It was a simple enough question, but it caught me off guard.
It was a Wednesday night, and I had been teaching on how Christ is Lord of our lives. I was attempting to explain how, as the 100% human but 100% divine Son of God, Jesus was able to pay for our lives with his death on the cross, meaning that we are now his. We’ve been bought, and he is our new master. Admittedly, I wasn’t doing the greatest job of explaining all this. There were some pretty heavy concepts at play, and even though I had Romans sitting open in front of me, I was still struggling to find the right words. It was then that one of the group asked: “Hey, all this theology is great, but what’s the application?”
What’s the application?
I don’t know if I flinched visibly, but internally, I was a little agitated. I found myself thinking, “The eternal Son of God died for you, and you want some neat and tidy moral? Really?”
Collecting myself, I answered the question by explaining that having Christ as Lord of your life means learning to see the world differently and seeking to carry out His will in all things (no matter how unpleasant or counter-cultural), but the question stuck with me. In fact, it gnawed at me for the rest of the night, and it’s still gnawing at me nearly a week later. The question itself was not bad; it was an innocent question asked by a youth trying to make sense of a difficult topic and understand God’s role in her life. It’s the implications of that question. It’s the larger mentality that the question suggests.
What’s the application?
One of the more disturbing trends in the Church today (especially in America and especially in youth ministry) is the feeling that every sermon or lesson or retreat needs to have some sort of pithy life application grafted onto it– as if it were up to us to make God relevant. We act like it’s not enough just to worship Jesus or spend time in God’s Word; we have to get some little nugget of life advice out of it too. Life advice isn’t bad of course, but if we take this approach all the time, Christianity starts to become about improving our own lives rather than adding to God’s Kingdom, and that’s a complete reversal of our call.

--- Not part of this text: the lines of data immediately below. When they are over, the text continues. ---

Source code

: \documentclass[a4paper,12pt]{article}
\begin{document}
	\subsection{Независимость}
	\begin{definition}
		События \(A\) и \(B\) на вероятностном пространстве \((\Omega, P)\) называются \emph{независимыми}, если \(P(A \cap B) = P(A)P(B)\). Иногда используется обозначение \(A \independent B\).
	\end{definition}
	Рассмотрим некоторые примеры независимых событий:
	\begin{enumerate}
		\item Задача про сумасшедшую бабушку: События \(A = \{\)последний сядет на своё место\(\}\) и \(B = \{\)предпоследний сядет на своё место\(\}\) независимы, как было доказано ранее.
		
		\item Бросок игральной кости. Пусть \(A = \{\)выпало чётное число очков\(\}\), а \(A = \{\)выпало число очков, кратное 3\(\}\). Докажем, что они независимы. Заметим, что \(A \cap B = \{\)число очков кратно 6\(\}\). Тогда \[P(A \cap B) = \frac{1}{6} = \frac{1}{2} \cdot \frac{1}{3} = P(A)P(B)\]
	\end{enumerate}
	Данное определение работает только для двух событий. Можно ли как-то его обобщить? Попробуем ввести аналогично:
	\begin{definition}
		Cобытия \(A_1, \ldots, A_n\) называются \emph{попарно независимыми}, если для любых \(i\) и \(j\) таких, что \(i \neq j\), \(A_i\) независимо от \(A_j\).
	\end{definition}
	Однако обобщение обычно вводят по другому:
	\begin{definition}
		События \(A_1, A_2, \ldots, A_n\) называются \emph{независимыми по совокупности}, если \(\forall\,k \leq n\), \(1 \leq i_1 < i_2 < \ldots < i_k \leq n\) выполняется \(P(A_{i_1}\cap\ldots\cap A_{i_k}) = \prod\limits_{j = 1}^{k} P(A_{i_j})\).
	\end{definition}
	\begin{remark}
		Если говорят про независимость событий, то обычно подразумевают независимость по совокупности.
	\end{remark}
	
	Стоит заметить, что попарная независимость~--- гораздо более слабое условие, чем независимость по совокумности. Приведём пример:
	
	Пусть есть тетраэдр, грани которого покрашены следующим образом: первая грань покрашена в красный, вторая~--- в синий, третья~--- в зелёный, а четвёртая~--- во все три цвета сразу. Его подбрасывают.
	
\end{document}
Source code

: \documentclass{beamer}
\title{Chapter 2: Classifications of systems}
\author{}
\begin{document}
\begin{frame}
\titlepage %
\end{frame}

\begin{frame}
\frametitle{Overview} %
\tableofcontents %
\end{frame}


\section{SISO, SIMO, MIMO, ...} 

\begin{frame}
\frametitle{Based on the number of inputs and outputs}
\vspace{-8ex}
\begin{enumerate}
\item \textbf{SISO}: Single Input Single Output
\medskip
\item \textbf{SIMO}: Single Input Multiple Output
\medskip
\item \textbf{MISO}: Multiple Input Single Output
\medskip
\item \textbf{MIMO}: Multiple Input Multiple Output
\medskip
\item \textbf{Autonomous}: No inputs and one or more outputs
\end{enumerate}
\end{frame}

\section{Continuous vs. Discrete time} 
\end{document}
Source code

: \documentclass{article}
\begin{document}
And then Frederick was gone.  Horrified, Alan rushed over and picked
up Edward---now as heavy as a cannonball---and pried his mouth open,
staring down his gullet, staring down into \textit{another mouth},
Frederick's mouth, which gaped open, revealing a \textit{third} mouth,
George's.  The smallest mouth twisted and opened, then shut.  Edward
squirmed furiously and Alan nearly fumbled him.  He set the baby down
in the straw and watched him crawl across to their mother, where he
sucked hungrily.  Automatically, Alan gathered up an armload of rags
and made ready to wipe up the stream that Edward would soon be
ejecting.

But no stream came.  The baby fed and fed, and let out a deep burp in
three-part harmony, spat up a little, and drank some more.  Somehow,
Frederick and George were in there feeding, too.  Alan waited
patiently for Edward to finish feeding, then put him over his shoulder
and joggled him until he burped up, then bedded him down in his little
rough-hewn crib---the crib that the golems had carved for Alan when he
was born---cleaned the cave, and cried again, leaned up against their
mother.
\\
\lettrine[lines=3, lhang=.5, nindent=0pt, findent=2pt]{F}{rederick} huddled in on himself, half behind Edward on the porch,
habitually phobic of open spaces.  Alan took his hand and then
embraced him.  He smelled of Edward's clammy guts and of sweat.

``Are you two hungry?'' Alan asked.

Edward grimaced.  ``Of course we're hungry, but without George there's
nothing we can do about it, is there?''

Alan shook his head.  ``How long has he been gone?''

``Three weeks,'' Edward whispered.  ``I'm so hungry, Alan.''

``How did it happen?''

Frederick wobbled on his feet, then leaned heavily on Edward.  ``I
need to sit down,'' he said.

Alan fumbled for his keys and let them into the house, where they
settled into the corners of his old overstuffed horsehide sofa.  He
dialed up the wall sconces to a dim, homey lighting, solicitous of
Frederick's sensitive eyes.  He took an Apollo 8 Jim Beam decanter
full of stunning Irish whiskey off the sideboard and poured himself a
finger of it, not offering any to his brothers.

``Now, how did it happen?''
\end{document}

We could easily cast blame on our self-help culture for this distortion. Sure, Dr. Phil, Eat, Pray, Love and Rick Warren’s twitter account haven’t really helped us look outside ourselves, but they’re not the root cause of this overwhelming focus on the self. There’s a name for the inability to look beyond your own life and circumstances; some might call it egocentrism, but in the Bible it’s called sin, and it’s all over the place in our culture. Even in the church, we fall victim to it. Rather than looking beyond ourselves to God, we seek to know how all this stuff about God applies to us. That is our default setting as fallen people: to look in instead of up.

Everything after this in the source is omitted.